This is why I used the term “unburden”. The Rams have completely unburdened themselves from the Bradford situation. The free agent options at quarterback were brutal and this year’s draft class is shallow at the position. They were stuck. Bradford was the best option and even with that being the case, the Rams would have had to hold their breath that he would stay healthy for an entire season. His contract also would have prevented them from eventually addressing needs along the offensive line and/or adding quality depth like Nick Fairly.
But now Bradford is Kelly’s problem (at least until he swings another trade that nobody sees coming). I don’t mean to be flippant: I felt bad for Bradford when he tore his ACL again after working his ass off to get ready for training camp last year. It wasn’t fair. In fact, his entire career in St. Louis wasn’t fair. It was as if the football gods used him as their go-to whenever they were in need of a cruel laugh.
I hope Bradford does succeed in Philadelphia.
But even if he does, the Rams made the right decision.
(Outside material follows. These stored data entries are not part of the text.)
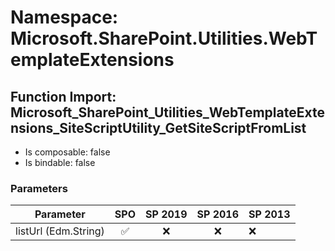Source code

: # Namespace: Microsoft.SharePoint.Utilities.WebTemplateExtensions

## Function Import: Microsoft_SharePoint_Utilities_WebTemplateExtensions_SiteScriptUtility_GetSiteScriptFromList

- Is composable: false
- Is bindable: false

### Parameters

Parameter | SPO | SP 2019 | SP 2016 | SP 2013
----------|:---:|:-------:|:-------:|:-------
listUrl (Edm.String) | ✅ | ❌ | ❌ | ❌
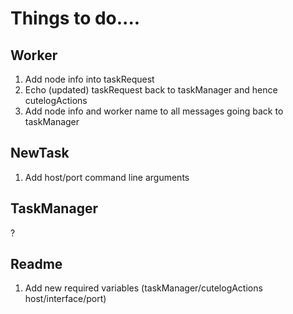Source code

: # Things to do....

## Worker

1. Add node info into taskRequest
2. Echo (updated) taskRequest back to taskManager and hence cutelogActions
3. Add node info and worker name to all messages going back to taskManager

## NewTask

1. Add host/port command line arguments

## TaskManager

?

## Readme

1. Add new required variables (taskManager/cutelogActions
   host/interface/port)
Foles is still largely an unknown. His 2013 season was a thing of beauty, but turnovers and accuracy woes doomed his 2014 campaign long before the broken collarbone did. From a skill set standpoint, Bradford is a better passer than Foles if we’re comparing apples to apples.
But we’re not comparing apples to apples because one of those apples has browned in several places. The fact that Bradford has only played seven games the last two years, coupled with the reality that Foles won’t be running Bill Walsh’s West Coast Offense (which is to say the Rams’ offense is not complex), it was a no-brainer trade for the Rams.
I’ll say the same thing next year regardless of what transpires this fall.